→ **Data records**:
- - - - -

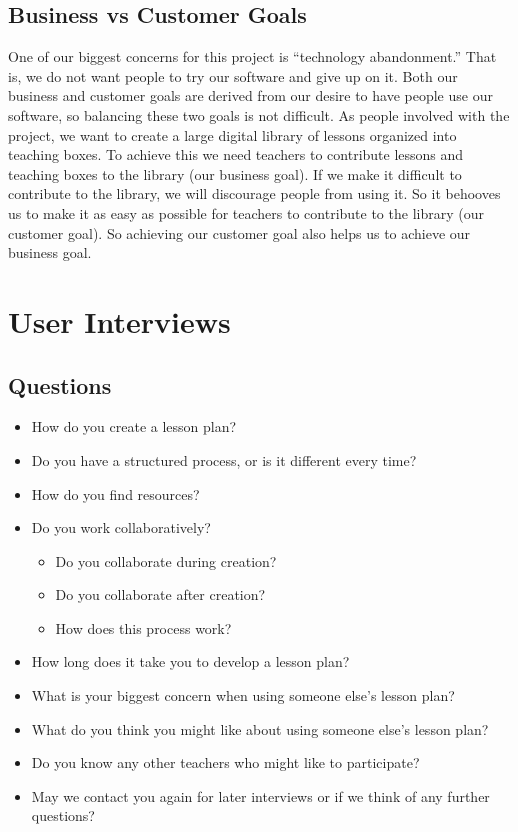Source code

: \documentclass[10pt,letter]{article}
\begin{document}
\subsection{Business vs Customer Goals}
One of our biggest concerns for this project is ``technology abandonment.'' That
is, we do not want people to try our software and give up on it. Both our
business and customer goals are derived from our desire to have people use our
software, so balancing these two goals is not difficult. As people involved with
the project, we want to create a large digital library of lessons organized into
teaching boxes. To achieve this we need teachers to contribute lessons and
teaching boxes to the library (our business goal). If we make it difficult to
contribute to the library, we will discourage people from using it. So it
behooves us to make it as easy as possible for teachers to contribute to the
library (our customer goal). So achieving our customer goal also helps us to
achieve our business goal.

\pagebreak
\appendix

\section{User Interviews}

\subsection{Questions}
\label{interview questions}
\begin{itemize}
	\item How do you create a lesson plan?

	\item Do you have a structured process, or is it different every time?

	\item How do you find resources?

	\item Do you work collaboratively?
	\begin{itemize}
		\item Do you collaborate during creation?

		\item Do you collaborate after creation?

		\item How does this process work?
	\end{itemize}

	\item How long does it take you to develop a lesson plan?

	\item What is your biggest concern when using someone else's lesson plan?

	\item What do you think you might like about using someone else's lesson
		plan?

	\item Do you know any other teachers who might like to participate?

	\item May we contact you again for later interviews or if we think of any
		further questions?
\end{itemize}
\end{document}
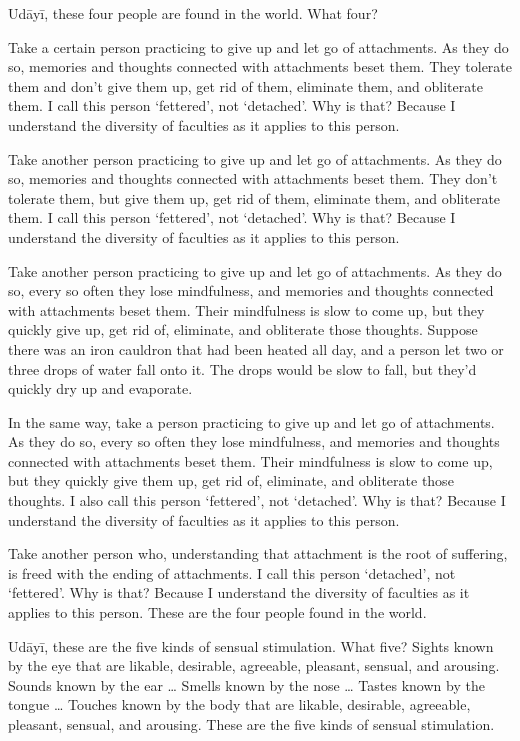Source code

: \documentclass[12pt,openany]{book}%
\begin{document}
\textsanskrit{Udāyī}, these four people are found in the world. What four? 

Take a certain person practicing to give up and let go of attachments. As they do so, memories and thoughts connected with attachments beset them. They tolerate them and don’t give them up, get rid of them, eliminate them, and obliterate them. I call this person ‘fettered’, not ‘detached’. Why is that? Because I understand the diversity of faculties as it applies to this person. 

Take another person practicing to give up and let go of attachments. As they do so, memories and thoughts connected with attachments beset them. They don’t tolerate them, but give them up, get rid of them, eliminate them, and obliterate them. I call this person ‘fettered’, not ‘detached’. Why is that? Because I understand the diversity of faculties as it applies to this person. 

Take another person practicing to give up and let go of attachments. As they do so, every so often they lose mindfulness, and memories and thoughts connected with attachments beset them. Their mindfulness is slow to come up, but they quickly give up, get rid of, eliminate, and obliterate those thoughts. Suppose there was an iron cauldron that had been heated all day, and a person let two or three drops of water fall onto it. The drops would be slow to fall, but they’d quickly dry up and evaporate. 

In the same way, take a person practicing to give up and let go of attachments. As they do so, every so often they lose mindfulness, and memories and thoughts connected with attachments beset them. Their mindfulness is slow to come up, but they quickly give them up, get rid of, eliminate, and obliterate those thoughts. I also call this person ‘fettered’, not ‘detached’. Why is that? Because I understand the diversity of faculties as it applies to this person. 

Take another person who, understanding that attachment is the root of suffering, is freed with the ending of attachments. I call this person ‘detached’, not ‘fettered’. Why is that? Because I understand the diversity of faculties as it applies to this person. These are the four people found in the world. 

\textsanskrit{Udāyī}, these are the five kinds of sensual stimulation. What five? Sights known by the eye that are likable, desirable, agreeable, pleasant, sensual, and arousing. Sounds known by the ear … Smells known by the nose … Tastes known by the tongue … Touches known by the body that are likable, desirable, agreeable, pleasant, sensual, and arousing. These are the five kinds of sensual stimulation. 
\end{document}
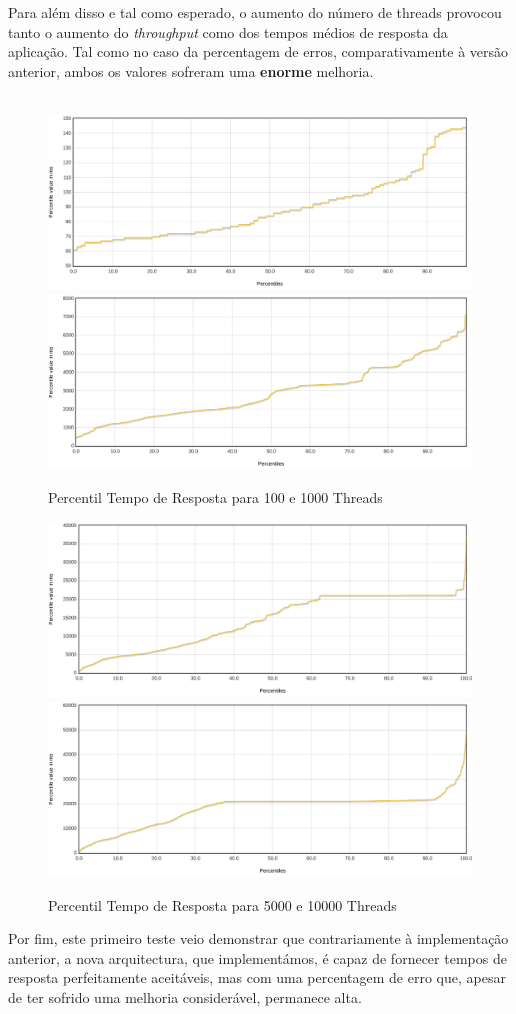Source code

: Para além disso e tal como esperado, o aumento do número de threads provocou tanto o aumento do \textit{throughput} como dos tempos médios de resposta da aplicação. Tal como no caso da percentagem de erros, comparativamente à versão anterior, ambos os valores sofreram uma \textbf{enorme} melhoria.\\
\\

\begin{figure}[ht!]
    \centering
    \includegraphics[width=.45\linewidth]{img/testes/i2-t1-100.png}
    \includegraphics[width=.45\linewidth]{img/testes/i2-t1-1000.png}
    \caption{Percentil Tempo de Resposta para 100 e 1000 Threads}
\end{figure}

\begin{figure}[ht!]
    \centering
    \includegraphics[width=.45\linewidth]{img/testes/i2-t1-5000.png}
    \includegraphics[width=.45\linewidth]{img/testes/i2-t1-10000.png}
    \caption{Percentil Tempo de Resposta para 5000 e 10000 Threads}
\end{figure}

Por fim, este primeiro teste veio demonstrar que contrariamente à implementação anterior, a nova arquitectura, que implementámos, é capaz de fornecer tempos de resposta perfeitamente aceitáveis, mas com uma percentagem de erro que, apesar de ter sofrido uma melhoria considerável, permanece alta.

- - - - -

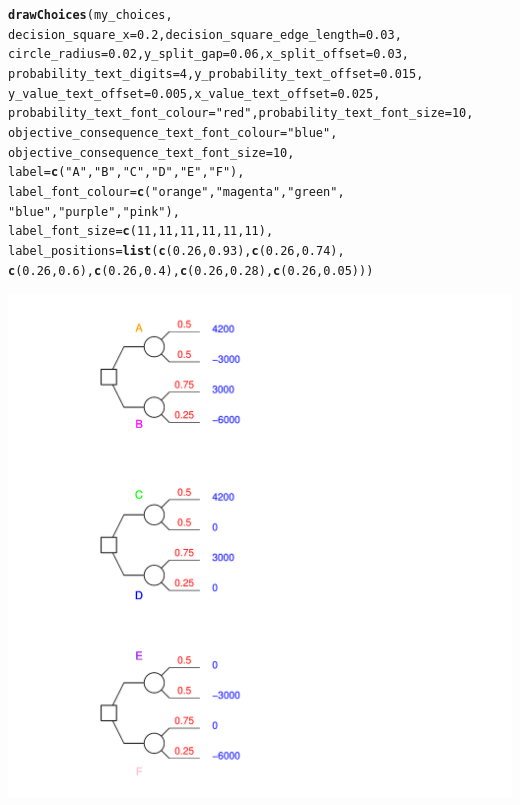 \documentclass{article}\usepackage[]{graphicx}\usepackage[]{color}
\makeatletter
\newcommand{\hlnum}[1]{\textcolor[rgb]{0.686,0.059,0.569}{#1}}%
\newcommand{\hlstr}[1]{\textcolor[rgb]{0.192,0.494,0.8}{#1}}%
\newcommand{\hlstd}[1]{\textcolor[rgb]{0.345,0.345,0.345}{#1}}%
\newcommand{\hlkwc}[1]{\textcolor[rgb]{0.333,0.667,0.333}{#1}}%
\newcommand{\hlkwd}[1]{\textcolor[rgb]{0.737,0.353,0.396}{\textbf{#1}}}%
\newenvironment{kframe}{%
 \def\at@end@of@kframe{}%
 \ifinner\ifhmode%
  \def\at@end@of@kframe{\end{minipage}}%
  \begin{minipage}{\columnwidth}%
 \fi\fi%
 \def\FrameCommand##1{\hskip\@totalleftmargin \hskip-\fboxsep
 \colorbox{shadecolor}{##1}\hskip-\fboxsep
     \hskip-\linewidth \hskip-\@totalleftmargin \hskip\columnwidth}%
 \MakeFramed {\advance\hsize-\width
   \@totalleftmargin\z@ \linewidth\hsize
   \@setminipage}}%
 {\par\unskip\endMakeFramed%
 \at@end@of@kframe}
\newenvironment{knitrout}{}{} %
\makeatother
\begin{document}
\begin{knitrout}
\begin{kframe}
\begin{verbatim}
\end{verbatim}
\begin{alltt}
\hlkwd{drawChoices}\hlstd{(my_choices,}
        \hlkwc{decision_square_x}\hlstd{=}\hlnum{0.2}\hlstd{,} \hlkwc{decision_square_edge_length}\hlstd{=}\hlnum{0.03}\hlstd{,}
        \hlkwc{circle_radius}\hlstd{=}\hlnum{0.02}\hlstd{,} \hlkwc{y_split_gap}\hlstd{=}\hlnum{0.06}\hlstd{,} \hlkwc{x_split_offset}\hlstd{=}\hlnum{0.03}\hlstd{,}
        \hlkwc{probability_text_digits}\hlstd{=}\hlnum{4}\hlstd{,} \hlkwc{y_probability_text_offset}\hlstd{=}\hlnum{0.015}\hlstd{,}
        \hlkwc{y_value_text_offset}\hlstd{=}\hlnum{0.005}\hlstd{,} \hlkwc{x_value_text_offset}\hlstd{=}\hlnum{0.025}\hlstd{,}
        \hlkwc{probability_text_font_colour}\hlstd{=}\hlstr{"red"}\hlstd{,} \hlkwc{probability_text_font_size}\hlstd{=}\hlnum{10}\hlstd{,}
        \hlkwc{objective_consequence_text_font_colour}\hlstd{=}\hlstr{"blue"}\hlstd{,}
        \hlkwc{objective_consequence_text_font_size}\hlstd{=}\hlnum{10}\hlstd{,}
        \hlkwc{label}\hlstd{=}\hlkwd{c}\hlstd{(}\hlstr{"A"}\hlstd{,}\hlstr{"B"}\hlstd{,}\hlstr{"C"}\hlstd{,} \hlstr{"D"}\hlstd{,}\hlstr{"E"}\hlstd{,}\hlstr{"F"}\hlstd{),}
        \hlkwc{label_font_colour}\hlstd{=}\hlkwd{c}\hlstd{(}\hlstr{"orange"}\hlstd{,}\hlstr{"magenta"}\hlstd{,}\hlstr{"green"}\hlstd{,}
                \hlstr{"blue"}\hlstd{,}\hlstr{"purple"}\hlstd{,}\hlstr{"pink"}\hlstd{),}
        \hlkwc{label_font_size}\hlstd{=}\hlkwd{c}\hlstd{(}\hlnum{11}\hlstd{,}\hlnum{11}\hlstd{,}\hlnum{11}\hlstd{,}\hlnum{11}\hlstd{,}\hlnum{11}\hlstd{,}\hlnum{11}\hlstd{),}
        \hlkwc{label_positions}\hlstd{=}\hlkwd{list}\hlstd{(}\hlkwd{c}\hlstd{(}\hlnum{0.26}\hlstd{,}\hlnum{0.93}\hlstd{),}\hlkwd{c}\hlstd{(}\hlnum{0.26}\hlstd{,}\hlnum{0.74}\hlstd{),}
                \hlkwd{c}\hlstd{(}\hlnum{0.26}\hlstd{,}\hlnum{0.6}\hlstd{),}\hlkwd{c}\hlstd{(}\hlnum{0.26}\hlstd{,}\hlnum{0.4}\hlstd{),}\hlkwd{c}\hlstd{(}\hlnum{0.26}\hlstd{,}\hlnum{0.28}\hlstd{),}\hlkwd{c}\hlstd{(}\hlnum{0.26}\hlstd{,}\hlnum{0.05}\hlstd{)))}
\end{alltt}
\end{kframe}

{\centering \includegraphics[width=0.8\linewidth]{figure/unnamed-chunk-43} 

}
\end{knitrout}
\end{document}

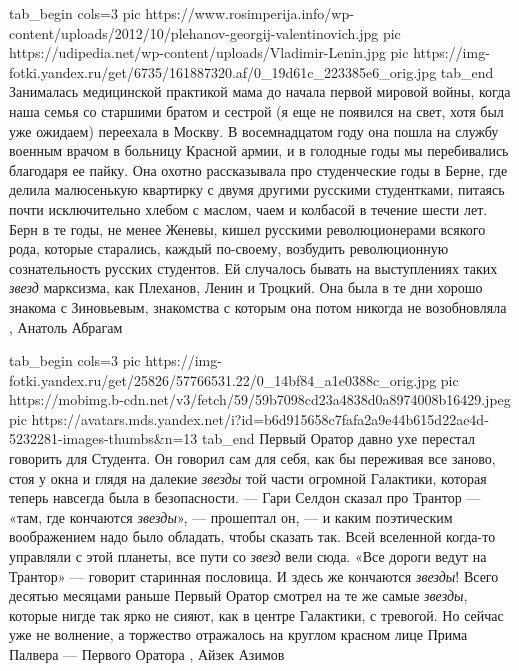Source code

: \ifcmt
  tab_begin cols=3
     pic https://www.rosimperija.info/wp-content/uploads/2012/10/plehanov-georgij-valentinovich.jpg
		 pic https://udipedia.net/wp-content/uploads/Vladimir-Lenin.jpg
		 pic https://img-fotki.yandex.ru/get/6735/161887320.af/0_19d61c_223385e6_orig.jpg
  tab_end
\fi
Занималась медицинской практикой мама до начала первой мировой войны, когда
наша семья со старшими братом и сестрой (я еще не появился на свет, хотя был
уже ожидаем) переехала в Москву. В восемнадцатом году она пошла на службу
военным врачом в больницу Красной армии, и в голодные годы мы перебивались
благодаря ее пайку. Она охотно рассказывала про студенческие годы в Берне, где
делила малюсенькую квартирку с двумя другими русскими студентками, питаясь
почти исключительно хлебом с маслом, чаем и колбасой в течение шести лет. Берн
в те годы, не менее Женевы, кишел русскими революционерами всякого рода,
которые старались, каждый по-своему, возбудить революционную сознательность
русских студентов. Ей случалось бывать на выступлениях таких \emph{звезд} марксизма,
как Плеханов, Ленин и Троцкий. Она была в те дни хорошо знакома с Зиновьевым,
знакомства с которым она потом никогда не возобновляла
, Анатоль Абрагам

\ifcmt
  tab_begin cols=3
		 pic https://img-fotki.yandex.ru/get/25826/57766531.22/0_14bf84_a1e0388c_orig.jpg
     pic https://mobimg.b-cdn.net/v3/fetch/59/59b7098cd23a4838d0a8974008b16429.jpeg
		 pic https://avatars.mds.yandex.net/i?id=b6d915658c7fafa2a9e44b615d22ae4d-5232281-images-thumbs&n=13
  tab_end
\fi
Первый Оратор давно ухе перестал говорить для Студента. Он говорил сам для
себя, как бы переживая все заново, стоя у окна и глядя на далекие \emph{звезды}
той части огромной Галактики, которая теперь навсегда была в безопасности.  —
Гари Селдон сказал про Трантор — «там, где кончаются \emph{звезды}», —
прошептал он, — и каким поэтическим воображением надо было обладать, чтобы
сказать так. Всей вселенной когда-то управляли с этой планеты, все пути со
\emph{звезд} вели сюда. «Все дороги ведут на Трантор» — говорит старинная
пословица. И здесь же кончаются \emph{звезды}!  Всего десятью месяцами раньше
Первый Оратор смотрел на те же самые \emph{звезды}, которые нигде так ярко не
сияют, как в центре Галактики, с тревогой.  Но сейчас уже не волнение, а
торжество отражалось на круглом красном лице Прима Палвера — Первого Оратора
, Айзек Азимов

- - - - -

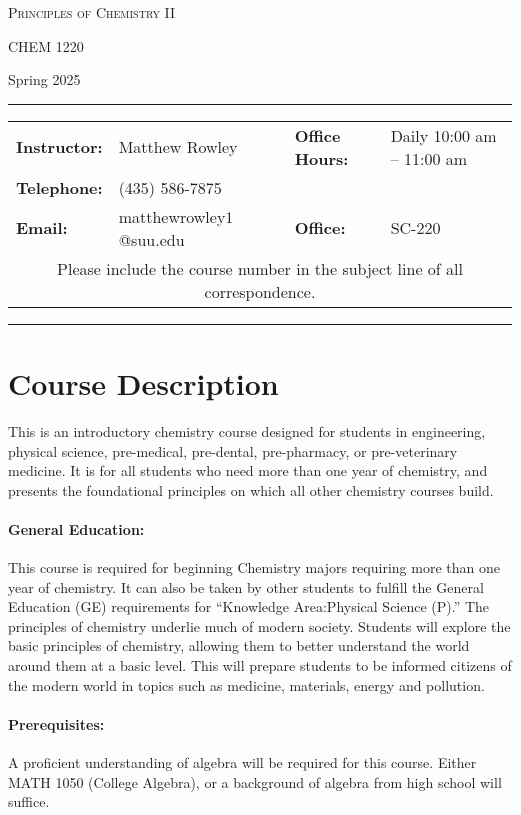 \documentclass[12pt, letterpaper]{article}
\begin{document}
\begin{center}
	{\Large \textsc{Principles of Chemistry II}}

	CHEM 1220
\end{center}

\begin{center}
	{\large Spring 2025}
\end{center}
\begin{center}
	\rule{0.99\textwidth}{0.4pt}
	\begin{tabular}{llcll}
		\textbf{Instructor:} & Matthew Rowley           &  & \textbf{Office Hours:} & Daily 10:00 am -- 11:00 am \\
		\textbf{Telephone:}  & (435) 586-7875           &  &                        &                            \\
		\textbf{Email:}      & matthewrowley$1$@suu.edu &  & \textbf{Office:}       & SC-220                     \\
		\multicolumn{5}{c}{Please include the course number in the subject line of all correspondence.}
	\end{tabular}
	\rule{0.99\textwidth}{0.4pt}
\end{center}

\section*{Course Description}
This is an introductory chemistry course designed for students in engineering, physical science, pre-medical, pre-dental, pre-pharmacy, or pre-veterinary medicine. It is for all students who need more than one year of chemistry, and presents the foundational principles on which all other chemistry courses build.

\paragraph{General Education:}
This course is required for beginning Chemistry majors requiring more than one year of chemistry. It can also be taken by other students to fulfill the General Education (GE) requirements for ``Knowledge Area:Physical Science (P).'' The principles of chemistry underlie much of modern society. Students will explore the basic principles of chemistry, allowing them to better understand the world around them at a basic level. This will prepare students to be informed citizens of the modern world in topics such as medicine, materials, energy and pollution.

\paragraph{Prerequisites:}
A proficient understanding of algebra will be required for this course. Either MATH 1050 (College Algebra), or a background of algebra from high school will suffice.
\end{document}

- - - - -

If a line in the data contains the string "itemize", copy it.

\begin{itemize}
	\begin{itemize}
	\end{itemize}
\end{itemize}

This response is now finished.